Source texts of formatted documents:
Content starts

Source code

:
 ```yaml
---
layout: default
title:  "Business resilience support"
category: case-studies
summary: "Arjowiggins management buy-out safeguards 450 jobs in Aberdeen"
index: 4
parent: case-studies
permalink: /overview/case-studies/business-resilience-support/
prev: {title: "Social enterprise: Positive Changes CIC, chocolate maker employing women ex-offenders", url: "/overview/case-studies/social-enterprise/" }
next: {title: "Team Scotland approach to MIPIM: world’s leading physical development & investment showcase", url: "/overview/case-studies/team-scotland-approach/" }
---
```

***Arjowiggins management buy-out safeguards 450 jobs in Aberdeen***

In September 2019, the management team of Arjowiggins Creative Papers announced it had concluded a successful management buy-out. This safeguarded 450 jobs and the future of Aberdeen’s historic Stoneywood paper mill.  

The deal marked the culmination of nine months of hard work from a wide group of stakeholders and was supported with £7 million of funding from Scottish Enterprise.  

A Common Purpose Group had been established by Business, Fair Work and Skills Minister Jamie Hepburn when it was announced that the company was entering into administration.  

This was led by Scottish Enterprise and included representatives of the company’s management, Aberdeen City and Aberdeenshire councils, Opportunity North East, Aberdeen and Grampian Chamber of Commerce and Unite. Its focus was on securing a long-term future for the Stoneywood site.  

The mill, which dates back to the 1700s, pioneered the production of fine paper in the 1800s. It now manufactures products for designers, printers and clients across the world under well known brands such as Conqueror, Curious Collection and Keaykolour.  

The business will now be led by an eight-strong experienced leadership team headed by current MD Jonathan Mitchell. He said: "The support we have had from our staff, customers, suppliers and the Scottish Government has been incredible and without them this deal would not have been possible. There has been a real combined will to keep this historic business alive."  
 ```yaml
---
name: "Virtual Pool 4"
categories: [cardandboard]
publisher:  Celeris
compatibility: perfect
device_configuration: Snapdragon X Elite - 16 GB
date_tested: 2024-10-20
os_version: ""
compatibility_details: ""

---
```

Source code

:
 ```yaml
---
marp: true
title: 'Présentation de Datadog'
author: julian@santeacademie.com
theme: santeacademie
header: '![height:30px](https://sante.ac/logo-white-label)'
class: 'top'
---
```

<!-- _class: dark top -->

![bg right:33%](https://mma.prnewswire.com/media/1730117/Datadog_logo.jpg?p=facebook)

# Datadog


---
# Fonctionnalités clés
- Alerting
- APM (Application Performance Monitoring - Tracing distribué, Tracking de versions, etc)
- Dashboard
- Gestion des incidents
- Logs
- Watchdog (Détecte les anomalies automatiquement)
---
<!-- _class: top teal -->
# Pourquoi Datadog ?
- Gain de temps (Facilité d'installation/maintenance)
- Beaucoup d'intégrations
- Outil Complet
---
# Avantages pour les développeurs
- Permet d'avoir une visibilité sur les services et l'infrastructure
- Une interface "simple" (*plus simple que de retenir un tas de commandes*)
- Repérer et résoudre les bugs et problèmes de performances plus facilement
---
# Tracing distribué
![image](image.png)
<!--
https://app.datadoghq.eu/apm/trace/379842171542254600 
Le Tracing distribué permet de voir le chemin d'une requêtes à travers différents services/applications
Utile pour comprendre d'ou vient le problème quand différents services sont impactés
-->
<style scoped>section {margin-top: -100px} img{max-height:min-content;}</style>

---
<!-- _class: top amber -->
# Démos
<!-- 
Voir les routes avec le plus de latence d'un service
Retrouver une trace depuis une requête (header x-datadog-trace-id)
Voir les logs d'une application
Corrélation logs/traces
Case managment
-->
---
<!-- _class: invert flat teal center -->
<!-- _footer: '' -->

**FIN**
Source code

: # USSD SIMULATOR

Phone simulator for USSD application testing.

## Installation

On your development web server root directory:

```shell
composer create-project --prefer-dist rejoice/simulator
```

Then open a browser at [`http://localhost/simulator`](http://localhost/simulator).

Content ends

* What is expected: Retype only this range exactly: the first line of the data through the line where "A Common Purpose" appears.

* Exercise answer:
Source code

:
 ```yaml
---
layout: default
title:  "Business resilience support"
category: case-studies
summary: "Arjowiggins management buy-out safeguards 450 jobs in Aberdeen"
index: 4
parent: case-studies
permalink: /overview/case-studies/business-resilience-support/
prev: {title: "Social enterprise: Positive Changes CIC, chocolate maker employing women ex-offenders", url: "/overview/case-studies/social-enterprise/" }
next: {title: "Team Scotland approach to MIPIM: world’s leading physical development & investment showcase", url: "/overview/case-studies/team-scotland-approach/" }
---
```

***Arjowiggins management buy-out safeguards 450 jobs in Aberdeen***

In September 2019, the management team of Arjowiggins Creative Papers announced it had concluded a successful management buy-out. This safeguarded 450 jobs and the future of Aberdeen’s historic Stoneywood paper mill.  

The deal marked the culmination of nine months of hard work from a wide group of stakeholders and was supported with £7 million of funding from Scottish Enterprise.  

A Common Purpose Group had been established by Business, Fair Work and Skills Minister Jamie Hepburn when it was announced that the company was entering into administration.  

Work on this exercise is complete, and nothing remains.